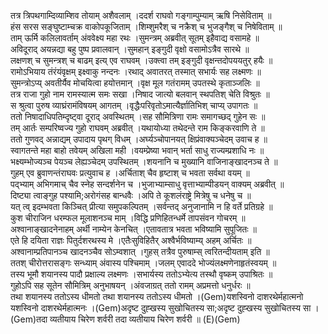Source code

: 

  
  
तत्र त्रिपथगाम्दिव्याम्शिव तोयाम् अशैवलाम् ।ददर्श राघवो गङ्गाम्पुम्याम् ऋषि निसेविताम्  ॥   
हंस सरस सङ्घुष्टाम्चक्र वाकोपकूजिताम् ।शिम्शुमरैश् च नक्रैश् च भुजङ्गैश् च निषेविताम्  ॥   
ताम् ऊर्मि कलिलावर्ताम् अंववेक्ष्य महा रथः ।सुमन्त्रम् अब्रवीत् सूतम् इहैवाद्य वसामहे  ॥   
अविदूराद् अयन्नद्या बहु पुष्प प्रवालवान् ।सुमहान् इङ्गुदी वृक्षो वसामोऽत्रैव सारथे  ॥   
लक्षणश् च सुमन्त्रश् च बाढम् इत्य् एव राघवम् ।उक्त्वा तम् इङ्गुदी वृक्षन्तदोपययतुर् हयैः  ॥   
रामोऽभियाय तंरंयंवृक्षम् इक्ष्वाकु नन्दनः ।रथाद् अवातरत् तस्मात् सभार्यः सह लक्ष्मणः  ॥   
सुमन्त्रोऽप्य् अवतीर्यैव मोचयित्वा हयोत्तमान् ।वृक्ष मूल गतंरामम् उपतस्थे कृताञ्जलिः  ॥   
तत्र राजा गुहो नाम रामस्यात्म समः सखा ।निषाद जात्यो बलवान् स्थपतिश् चेति विश्रुतः  ॥   
स श्रुत्वा पुरुष व्याघ्रंरामंविषयम् आगतम् ।वृद्धैःपरिवृतोऽमात्यैर्ज्ञातिभिश् चाप्य् उपागतः  ॥   
ततो निषादाधिपतिम्दृष्ट्वा दूराद् अवस्थितम् ।सह सौमित्रिणा रामः समागच्छद् गुहेन सः  ॥   
तम् आर्तः सम्परिष्वज्य गुहो राघवम् अब्रवीत् ।यथायोध्या तथेदन्ते राम किङ्करवाणि ते  ॥   
ततो गुणवद् अन्नाद्यम् उपादाय पृथग् विधम् ।अर्घ्यञ्चोपानयत् क्षिप्रंवाक्यञ्चेदम् उवाच ह  ॥   
स्वागतन्ते महा बाहो तवेयम् अखिला मही ।वयम्प्रेष्या भवान् भर्ता साधु राज्यम्प्रशाधि नः  ॥   
भक्ष्यम्भोज्यञ्च पेयञ्च लेह्यञ्चेदम् उपस्थितम् ।शयनानि च मुख्यानि वाजिनाङ्खादनञ्च ते  ॥   
गुहम् एव ब्रुवाणन्तंराघवः प्रत्युवाच ह ।अर्चिताश् चैव हृष्टाश् च भवता सर्वथा वयम्  ॥   
पद्भ्याम् अभिगमाच् चैव स्नेह सन्दर्शनेन च ।भुजाभ्याम्साधु वृत्ताभ्याम्पीडयन् वाक्यम् अब्रवीत्  ॥   
दिष्ट्या त्वाङ्गुह पश्यामि;अरोगंसह बान्धवैः ।अपि ते कूशलंराष्ट्रे मित्रेषु च धनेषु च  ॥   
यत् त्व् इदम्भवता किञ्चित् प्रीत्या समुपकल्पितम् ।सर्वन्तद् अनुजानामि न हि वर्ते प्रतिग्रहे  ॥   
कुश चीराजिन धरम्फल मूलाशनञ्च माम् ।विद्धि प्रणिहितन्धर्मे तापसंवन गोचरम्  ॥   
अश्वानाङ्खादनेनाहम् अर्थी नाम्येन केनचित् ।एतावतात्र भवता भविष्यामि सुपूजितः  ॥   
एते हि दयिता राज्ञः पितुर्दशरथस्य मे ।एतैःसुविहितैर् अश्वैर्भविष्याम्य् अहम् अर्चितः  ॥   
अश्वानाम्प्रतिपानञ्च खादनञ्चैव सोऽम्वशात् ।गुहस् तत्रैव पुरुषाम्स् त्वरितन्दीयताम् इति  ॥   
ततश् चीरोत्तरासङ्गः सन्ध्याम् अंवास्य पश्चिमाम् ।जलम् एवाददे भोज्यंलक्ष्मणेनाहृतंस्वयम्  ॥   
तस्य भूमौ शयानस्य पादौ प्रक्षाल्य लक्ष्मणः ।सभार्यस्य ततोऽभ्येत्य तस्थौ वृष्कम् उपाश्रितः  ॥   
गुहोऽपि सह सूतेन सौमित्रिम् अनुभाषयन् ।अंवजाग्रत् ततो रामम् अप्रमत्तो धनुर्धरः  ॥   
तथा शयानस्य ततोऽस्य धीमतो तथा शयानस्य ततोऽस्य धीमतो ।(Gem)यशस्विनो दाशरथेर्महात्मनो यशस्विनो दाशरथेर्महात्मनः ।(Gem)अदृष्ट दुह्खस्य सुखोचितस्य सा;अदृष्ट दुह्खस्य सुखोचितस्य सा ।(Gem)तदा व्यतीयाय चिरेण शर्वरी तदा व्यतीयाय चिरेण शर्वरी  ॥ (E)(Gem)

┄┄┄┄┄┄

» PROBLEM TO SOLVE: Repeat the listing word for word. Leave images out.

» ANSWER TO THE EXERCISE:
Source code

: 

  
  
तत्र त्रिपथगाम्दिव्याम्शिव तोयाम् अशैवलाम् ।ददर्श राघवो गङ्गाम्पुम्याम् ऋषि निसेविताम्  ॥   
हंस सरस सङ्घुष्टाम्चक्र वाकोपकूजिताम् ।शिम्शुमरैश् च नक्रैश् च भुजङ्गैश् च निषेविताम्  ॥   
ताम् ऊर्मि कलिलावर्ताम् अंववेक्ष्य महा रथः ।सुमन्त्रम् अब्रवीत् सूतम् इहैवाद्य वसामहे  ॥   
अविदूराद् अयन्नद्या बहु पुष्प प्रवालवान् ।सुमहान् इङ्गुदी वृक्षो वसामोऽत्रैव सारथे  ॥   
लक्षणश् च सुमन्त्रश् च बाढम् इत्य् एव राघवम् ।उक्त्वा तम् इङ्गुदी वृक्षन्तदोपययतुर् हयैः  ॥   
रामोऽभियाय तंरंयंवृक्षम् इक्ष्वाकु नन्दनः ।रथाद् अवातरत् तस्मात् सभार्यः सह लक्ष्मणः  ॥   
सुमन्त्रोऽप्य् अवतीर्यैव मोचयित्वा हयोत्तमान् ।वृक्ष मूल गतंरामम् उपतस्थे कृताञ्जलिः  ॥   
तत्र राजा गुहो नाम रामस्यात्म समः सखा ।निषाद जात्यो बलवान् स्थपतिश् चेति विश्रुतः  ॥   
स श्रुत्वा पुरुष व्याघ्रंरामंविषयम् आगतम् ।वृद्धैःपरिवृतोऽमात्यैर्ज्ञातिभिश् चाप्य् उपागतः  ॥   
ततो निषादाधिपतिम्दृष्ट्वा दूराद् अवस्थितम् ।सह सौमित्रिणा रामः समागच्छद् गुहेन सः  ॥   
तम् आर्तः सम्परिष्वज्य गुहो राघवम् अब्रवीत् ।यथायोध्या तथेदन्ते राम किङ्करवाणि ते  ॥   
ततो गुणवद् अन्नाद्यम् उपादाय पृथग् विधम् ।अर्घ्यञ्चोपानयत् क्षिप्रंवाक्यञ्चेदम् उवाच ह  ॥   
स्वागतन्ते महा बाहो तवेयम् अखिला मही ।वयम्प्रेष्या भवान् भर्ता साधु राज्यम्प्रशाधि नः  ॥   
भक्ष्यम्भोज्यञ्च पेयञ्च लेह्यञ्चेदम् उपस्थितम् ।शयनानि च मुख्यानि वाजिनाङ्खादनञ्च ते  ॥   
गुहम् एव ब्रुवाणन्तंराघवः प्रत्युवाच ह ।अर्चिताश् चैव हृष्टाश् च भवता सर्वथा वयम्  ॥   
पद्भ्याम् अभिगमाच् चैव स्नेह सन्दर्शनेन च ।भुजाभ्याम्साधु वृत्ताभ्याम्पीडयन् वाक्यम् अब्रवीत्  ॥   
दिष्ट्या त्वाङ्गुह पश्यामि;अरोगंसह बान्धवैः ।अपि ते कूशलंराष्ट्रे मित्रेषु च धनेषु च  ॥   
यत् त्व् इदम्भवता किञ्चित् प्रीत्या समुपकल्पितम् ।सर्वन्तद् अनुजानामि न हि वर्ते प्रतिग्रहे  ॥   
कुश चीराजिन धरम्फल मूलाशनञ्च माम् ।विद्धि प्रणिहितन्धर्मे तापसंवन गोचरम्  ॥   
अश्वानाङ्खादनेनाहम् अर्थी नाम्येन केनचित् ।एतावतात्र भवता भविष्यामि सुपूजितः  ॥   
एते हि दयिता राज्ञः पितुर्दशरथस्य मे ।एतैःसुविहितैर् अश्वैर्भविष्याम्य् अहम् अर्चितः  ॥   
अश्वानाम्प्रतिपानञ्च खादनञ्चैव सोऽम्वशात् ।गुहस् तत्रैव पुरुषाम्स् त्वरितन्दीयताम् इति  ॥   
ततश् चीरोत्तरासङ्गः सन्ध्याम् अंवास्य पश्चिमाम् ।जलम् एवाददे भोज्यंलक्ष्मणेनाहृतंस्वयम्  ॥   
तस्य भूमौ शयानस्य पादौ प्रक्षाल्य लक्ष्मणः ।सभार्यस्य ततोऽभ्येत्य तस्थौ वृष्कम् उपाश्रितः  ॥   
गुहोऽपि सह सूतेन सौमित्रिम् अनुभाषयन् ।अंवजाग्रत् ततो रामम् अप्रमत्तो धनुर्धरः  ॥   
तथा शयानस्य ततोऽस्य धीमतो तथा शयानस्य ततोऽस्य धीमतो ।(Gem)यशस्विनो दाशरथेर्महात्मनो यशस्विनो दाशरथेर्महात्मनः ।(Gem)अदृष्ट दुह्खस्य सुखोचितस्य सा;अदृष्ट दुह्खस्य सुखोचितस्य सा ।(Gem)तदा व्यतीयाय चिरेण शर्वरी तदा व्यतीयाय चिरेण शर्वरी  ॥ (E)(Gem)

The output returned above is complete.